← Quora archive  ·  2011 Jun 05, 2011 10:12 AM PDT

Question

Can filing a patent application be a strategic disadvantage since one is inherently revealing their business model to competitors at the time of filing?

Answer

Yes, and this is a very deliberate decision for companies. At my former employer for instance, the internal review process for patent applications could recommend either a filing or retention of the invention as a trade secret.

There are basically 3 fundamental IP moves. File, do a defensive disclosure (publish without seeking a patent, mainly to prevent someone ELSE from patenting something that you want to use, but don't feel is worth the money to actually patent) or keep something secret. In recent times, some variety of open-source release of technology has also become an option.

This question is slightly naive: a business model will rarely hinge on a single patent except for a true outlier-startup.

Small companies and individual inventors basically don't understand how this game works because they are typically thinking in terms of just one patent or two. Big companies play a complicated game with 100s or 1000s of patents.

For complex technology spaces, patenting is basically like a game of Go. It is a territory war. In fact territory terminology is often used ("we need to claim that territory" or "are there any whitespaces here?"). When deep-pocket companies are competing in a high-tech space, everybody is treading on everybody else's turf so much that the only way to play the game is to cross-license patents.

If you try to play the licensing game with money, you will have to pay so much money, you are effectively locked out of the game, so for the incumbents, the patent game is also a way to create a barrier to entry. There is no real easy way for a newcomer to break into the printer market now, for instance, because big companies like Xerox, Canon and HP have basically carved out most of the territory among themselves.

On the other hand, they can easily buy YOU out on their terms, if you come up with a single critical new invention.

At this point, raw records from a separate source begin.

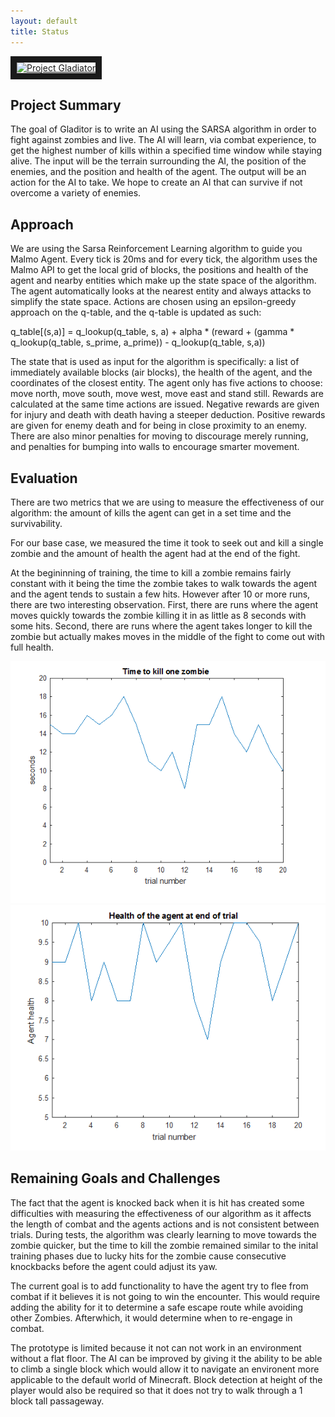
 ```yaml
---
layout: default
title: Status
---
```


<a href="http://www.youtube.com/watch?feature=player_embedded&v=XQKkRI_ZEMI" target="_blank"><img src="http://img.youtube.com/vi/XQKkRI_ZEMI/0.jpg" alt="Project Gladiator" width="480" height="360" border="10" /></a>

## Project Summary
<!--- things may have changed since proposal (even if they haven’t), write a short
paragraph summarizing the goals of the project (updated/improved version from the proposal). --->
The goal of Gladitor is to write an AI using the SARSA algorithm in order to fight against zombies and live. The AI will learn, via combat experience, to get the highest number of kills within a specified time window while staying alive. The input will be the terrain surrounding the AI, the position of the enemies, and the position and health of the agent. The output will be an action for the AI to take. We hope to create an AI that can survive if not overcome a variety of enemies.

## Approach
<!--- Give a detailed description of your approach, in a few paragraphs. You should summarize the
main algorithm you are using, such as by writing out the update equation (even if it is off-the-shelf). You
should also give details about the approach as it applies to your scenario. For example, if you are using
reinforcement learning for a given scenario, describe the MDP in detail, i.e. how many states/actions you
have, what does the reward function look like. A good guideline is to incorporate sufficient details so that
most of your approach is reproducible by a reader. I encourage you to use figures, as appropriate, for this,
as I provided in the writeup for the first assignment (available here: http://sameersingh.org/courses/
aiproj/sp17/assignments.html#assignment1). I recommend at least 2-3 paragraphs. --->
We are using the Sarsa Reinforcement Learning algorithm to guide you Malmo Agent. Every tick is 20ms and for every tick, the algorithm uses the Malmo API to get the local grid of blocks, the positions and health of the agent and nearby entities which make up the state space of the algorithm. The agent automatically looks at the nearest entity and always attacks to simplify the state space. Actions are chosen using an epsilon-greedy approach on the q-table, and the q-table is updated as such:

q_table[(s,a)] = q_lookup(q_table, s, a) + alpha * (reward + (gamma * q_lookup(q_table, s_prime, a_prime)) - q_lookup(q_table, s,a))

The state that is used as input for the algorithm is specifically: a list of immediately available blocks (air blocks), the health of the agent, and the coordinates of the closest entity. The agent only has five actions to choose: move north, move south, move west, move east and stand still. Rewards are calculated at the same time actions are issued. Negative rewards are given for injury and death with death having a steeper deduction. Positive rewards are given for enemy death and for being in close proximity to an enemy. There are also minor penalties for moving to discourage merely running, and penalties for bumping into walls to encourage smarter movement.

## Evaluation
<!--- An important aspect of your project, as we mentioned in the beginning, is evaluating your
project. Be clear and precise about describing the evaluation setup, for both quantitative and qualitative
results. Present the results to convince the reader that you have a working implementation. Use plots, charts,
tables, screenshots, figures, etc. as needed. I expect you will need at least a few paragraphs to describe each
type of evaluation that you perform. --->
There are two metrics that we are using to measure the effectiveness of our algorithm: the amount of kills the agent can get in a set time and the survivability.

For our base case, we measured the time it took to seek out and kill a single zombie and the amount of health the agent had at the end of the fight.

At the begininning of training, the time to kill a zombie remains fairly constant with it being the time the zombie takes to walk towards the agent and the agent tends to sustain a few hits. However after 10 or more runs, there are two interesting observation.
First, there are runs where the agent moves quickly towards the zombie killing it in as little as 8 seconds with some hits. Second, there are runs where the agent takes longer to kill the zombie but actually makes moves in the middle of the fight to come out with full health.

![Fig 1](fig1.png)
![Fig 2](fig2.png)


## Remaining Goals and Challenges
<!--- In a few paragraphs, describe your goals for the next 2-3 weeks, when
the final report is due. At the very least, describe how you consider your prototype to be limited, and what
you want to add to make it a complete contribution. Note that if you think your algorithm is quite good,
but have not performed sufficient evaluation, doing them can also be a reasonable goal. Similarly, you may
propose some baselines (such as a hand-coded policy) that you did not get a chance to implement, but
want to compare against for the final submission. Finally, given your experience so far, describe some of the
challenges you anticipate facing by the time your final report is due, how crippling you think it might be,
and what you might do to solve them. --->
The fact that the agent is knocked back when it is hit has created some difficulties with measuring the effectiveness of our algorithm as it affects the length of combat and the agents actions and is not consistent between trials. During tests, the algorithm was clearly learning to move towards the zombie quicker, but the time to kill the zombie remained similar to the inital training phases due to lucky hits for the zombie cause consecutive knockbacks before the agent could adjust its yaw.

The current goal is to add functionality to have the agent try to flee from combat if it believes it is not going to win the encounter. This would require adding the ability for it to determine a safe escape route while avoiding other Zombies. Afterwhich, it would determine when to re-engage in combat.

The prototype is limited because it not can not work in an environment without a flat floor. The AI can be improved by giving it the ability to be able to climb a single block which would allow it to navigate an environent more applicable to the default world of Minecraft. Block detection at height of the player would also be required so that it does not try to walk through a 1 block tall passageway.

The reason is that for you to take YOUR idea to market, you'll need all the other bits and pieces to make a full printer, and they'll be holding all the OTHER cards. They don't need you, but you need them (you need their IP to "practice" yours). You'll have to bargain.

If your business model hinges on a single patent, chances are you have no idea about the IP picture surrounding your technology. There is a very good chance that lots of big companies have plenty of patents that you are infringing to make your idea work. If they wanted to, they could come after you. If you suddenly started making tons of money, they might.

The only kind of business that can actually work with a single patent or two is a) a patent-trolling business (look for a critical unoccupied piece of real estate that you can squat on and use to blackmail everybody else in a game) or b) a TRUE radical, outlier new invention which is so far out from known territory, there is no claimed territory anywhere near it.